◆ What needs to be done
Copy every record below exactly.

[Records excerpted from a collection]
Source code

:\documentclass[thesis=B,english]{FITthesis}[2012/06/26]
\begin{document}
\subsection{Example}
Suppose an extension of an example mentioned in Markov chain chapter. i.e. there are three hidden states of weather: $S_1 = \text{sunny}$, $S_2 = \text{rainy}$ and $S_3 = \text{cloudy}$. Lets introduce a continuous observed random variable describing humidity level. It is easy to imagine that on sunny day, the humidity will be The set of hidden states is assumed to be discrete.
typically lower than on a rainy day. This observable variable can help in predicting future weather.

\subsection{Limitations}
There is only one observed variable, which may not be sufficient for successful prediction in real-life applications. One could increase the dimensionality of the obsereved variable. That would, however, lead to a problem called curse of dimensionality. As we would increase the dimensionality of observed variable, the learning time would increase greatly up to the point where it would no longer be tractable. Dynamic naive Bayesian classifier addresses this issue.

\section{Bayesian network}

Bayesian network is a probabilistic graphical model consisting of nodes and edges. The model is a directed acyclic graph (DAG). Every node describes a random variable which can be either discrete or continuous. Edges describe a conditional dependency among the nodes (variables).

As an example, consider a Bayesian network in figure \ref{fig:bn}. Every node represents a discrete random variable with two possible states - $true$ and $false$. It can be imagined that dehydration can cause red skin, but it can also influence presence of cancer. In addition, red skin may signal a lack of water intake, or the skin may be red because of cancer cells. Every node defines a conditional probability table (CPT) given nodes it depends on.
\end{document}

◆ Response to this exercise
Source code

:\documentclass[thesis=B,english]{FITthesis}[2012/06/26]
\begin{document}
\subsection{Example}
Suppose an extension of an example mentioned in Markov chain chapter. i.e. there are three hidden states of weather: $S_1 = \text{sunny}$, $S_2 = \text{rainy}$ and $S_3 = \text{cloudy}$. Lets introduce a continuous observed random variable describing humidity level. It is easy to imagine that on sunny day, the humidity will be The set of hidden states is assumed to be discrete.
typically lower than on a rainy day. This observable variable can help in predicting future weather.

\subsection{Limitations}
There is only one observed variable, which may not be sufficient for successful prediction in real-life applications. One could increase the dimensionality of the obsereved variable. That would, however, lead to a problem called curse of dimensionality. As we would increase the dimensionality of observed variable, the learning time would increase greatly up to the point where it would no longer be tractable. Dynamic naive Bayesian classifier addresses this issue.

\section{Bayesian network}

Bayesian network is a probabilistic graphical model consisting of nodes and edges. The model is a directed acyclic graph (DAG). Every node describes a random variable which can be either discrete or continuous. Edges describe a conditional dependency among the nodes (variables).

As an example, consider a Bayesian network in figure \ref{fig:bn}. Every node represents a discrete random variable with two possible states - $true$ and $false$. It can be imagined that dehydration can cause red skin, but it can also influence presence of cancer. In addition, red skin may signal a lack of water intake, or the skin may be red because of cancer cells. Every node defines a conditional probability table (CPT) given nodes it depends on.
\end{document}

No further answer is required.